Scene: a wild and poverty-stricken district in Clare. A view of the bad days of the ’eighties by one to whom the Land League stands for “lawlessness and crime.” The people are depicted as half-savage. The story is a gloomy one, full of assassinations and the other dark doings of the Land League. The picture it gives of an Irish mother will jar harshly on the feelings of most Irishmen. The Irish dialect is all but a caricature. Yet the story met with an immediate and extraordinary success. In a vol. publ. by Mr. Gladstone in 1892, Special Aspects of the Irish Question, he says of Hurrish, “She has made present to her readers, not as an abstract proposition, but as a living reality, the estrangement of the people of Ireland from the law.... As to the why of this alienation, also, she has her answer (p. 309 of first ed.), ‘The old long-repented sin of the stronger country was the culprit.’ She thinks there was a sin, a deep sin, and (so I construe her) an inveterate sin, but a sin now purged by repentance.”
⸺ WITH ESSEX IN IRELAND. Pp. 298. (Methuen). 6s. [1890]. New ed., 1902.
A narrative of Essex’s Irish expedition, 1599, purporting to be related by his private secretary. Pictures Elizabethan barbarity in warfare. It has a strange element of the uncanny and supernatural. Hints at the spell that Ireland casts over her conquerors. Written in quaint Elizabethan English which never lapses into modernness.
⸺ GRANIA: the Story of an Island. (Smith, Elder). 3s. 6d., and 2s. 6d. [1892].
A sympathetic picture of life in the Aran Islands, where existence is a struggle against the elements.

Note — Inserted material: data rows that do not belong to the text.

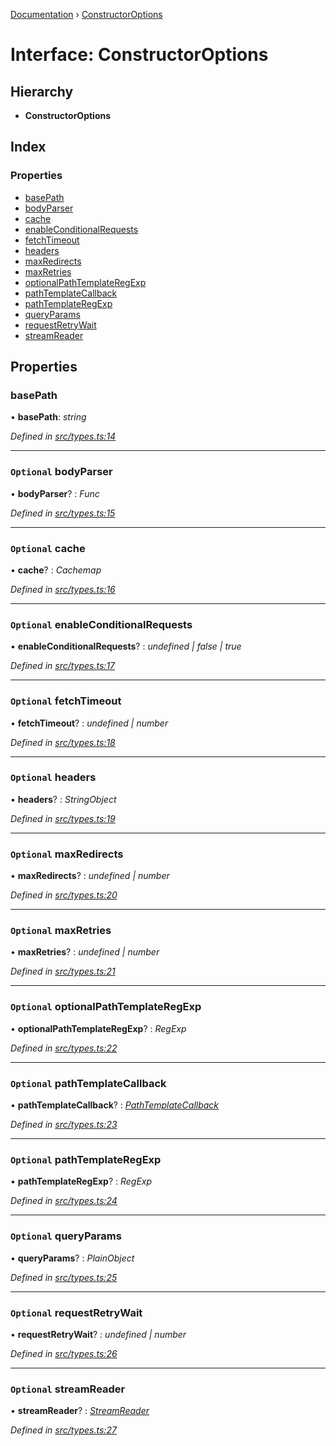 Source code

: [Documentation](../README.md) › [ConstructorOptions](constructoroptions.md)

# Interface: ConstructorOptions

## Hierarchy

* **ConstructorOptions**

## Index

### Properties

* [basePath](constructoroptions.md#basepath)
* [bodyParser](constructoroptions.md#optional-bodyparser)
* [cache](constructoroptions.md#optional-cache)
* [enableConditionalRequests](constructoroptions.md#optional-enableconditionalrequests)
* [fetchTimeout](constructoroptions.md#optional-fetchtimeout)
* [headers](constructoroptions.md#optional-headers)
* [maxRedirects](constructoroptions.md#optional-maxredirects)
* [maxRetries](constructoroptions.md#optional-maxretries)
* [optionalPathTemplateRegExp](constructoroptions.md#optional-optionalpathtemplateregexp)
* [pathTemplateCallback](constructoroptions.md#optional-pathtemplatecallback)
* [pathTemplateRegExp](constructoroptions.md#optional-pathtemplateregexp)
* [queryParams](constructoroptions.md#optional-queryparams)
* [requestRetryWait](constructoroptions.md#optional-requestretrywait)
* [streamReader](constructoroptions.md#optional-streamreader)

## Properties

###  basePath

• **basePath**: *string*

*Defined in [src/types.ts:14](https://github.com/badbatch/getta/blob/1de8279/src/types.ts#L14)*

___

### `Optional` bodyParser

• **bodyParser**? : *Func*

*Defined in [src/types.ts:15](https://github.com/badbatch/getta/blob/1de8279/src/types.ts#L15)*

___

### `Optional` cache

• **cache**? : *Cachemap*

*Defined in [src/types.ts:16](https://github.com/badbatch/getta/blob/1de8279/src/types.ts#L16)*

___

### `Optional` enableConditionalRequests

• **enableConditionalRequests**? : *undefined | false | true*

*Defined in [src/types.ts:17](https://github.com/badbatch/getta/blob/1de8279/src/types.ts#L17)*

___

### `Optional` fetchTimeout

• **fetchTimeout**? : *undefined | number*

*Defined in [src/types.ts:18](https://github.com/badbatch/getta/blob/1de8279/src/types.ts#L18)*

___

### `Optional` headers

• **headers**? : *StringObject*

*Defined in [src/types.ts:19](https://github.com/badbatch/getta/blob/1de8279/src/types.ts#L19)*

___

### `Optional` maxRedirects

• **maxRedirects**? : *undefined | number*

*Defined in [src/types.ts:20](https://github.com/badbatch/getta/blob/1de8279/src/types.ts#L20)*

___

### `Optional` maxRetries

• **maxRetries**? : *undefined | number*

*Defined in [src/types.ts:21](https://github.com/badbatch/getta/blob/1de8279/src/types.ts#L21)*

___

### `Optional` optionalPathTemplateRegExp

• **optionalPathTemplateRegExp**? : *RegExp*

*Defined in [src/types.ts:22](https://github.com/badbatch/getta/blob/1de8279/src/types.ts#L22)*

___

### `Optional` pathTemplateCallback

• **pathTemplateCallback**? : *[PathTemplateCallback](../README.md#pathtemplatecallback)*

*Defined in [src/types.ts:23](https://github.com/badbatch/getta/blob/1de8279/src/types.ts#L23)*

___

### `Optional` pathTemplateRegExp

• **pathTemplateRegExp**? : *RegExp*

*Defined in [src/types.ts:24](https://github.com/badbatch/getta/blob/1de8279/src/types.ts#L24)*

___

### `Optional` queryParams

• **queryParams**? : *PlainObject*

*Defined in [src/types.ts:25](https://github.com/badbatch/getta/blob/1de8279/src/types.ts#L25)*

___

### `Optional` requestRetryWait

• **requestRetryWait**? : *undefined | number*

*Defined in [src/types.ts:26](https://github.com/badbatch/getta/blob/1de8279/src/types.ts#L26)*

___

### `Optional` streamReader

• **streamReader**? : *[StreamReader](../README.md#streamreader)*

*Defined in [src/types.ts:27](https://github.com/badbatch/getta/blob/1de8279/src/types.ts#L27)*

There are typical characters, such as Honor, the saintly and patient, with her eyes on the life beyond, and Grania, young and impetuous, and longing for joy as she battles with the endless privations of her stern lot, and the lover, Irish alike in his goodness and in his vices. The success of this book exceeded even that of Hurrish. Swinburne thought it “just one of the most exquisite and perfect works of genius in the language” (in a letter).
⸺ MAELCHO. Pp. 418. (Methuen). 1s. (N.Y.: Appleton). 1.50. [1895]. 1905.
Gloomy picture of misery and devastation during the Desmond rebellion. An English boy escaping from a night attack finds refuge in a Connemara glen among the native Irish (O’Flaherties), hideous wretches of savage appearance and uncouth tongue. Then comes a confused account of the melodramatic struggles of Fitzmaurice and his wild followers against the English, noble, steady, and civilized. There is a vague impression throughout of an Irish race without ideals or religion, inevitably losing ground, moved by no impulse but love of strife and cringing superstition. But the cruelties of the English at the time are not in any way slurred over.
⸺ TRAITS AND CONFIDENCES. Pp. 272. (Methuen) 6s. 1897.
A volume of stories and sketches, founded for the most part on fact. Some are autobiographical episodes of childhood. There is an incident of ’98, an incident of the Land War, and two episodes of Irish history, the story of Geroit Mor, Earl of Kildare, and that of Art Macmurrough, told in vivid, romantic style without political bias. Again, there are extremely interesting “memories” of the Famine of 1846-7. On pages 142-150 is a remarkable description of Connemara. The story-telling is full of vivacity and picturesqueness, reminding one of French storytellers, such as Daudet. The book is filled from first to last with Ireland.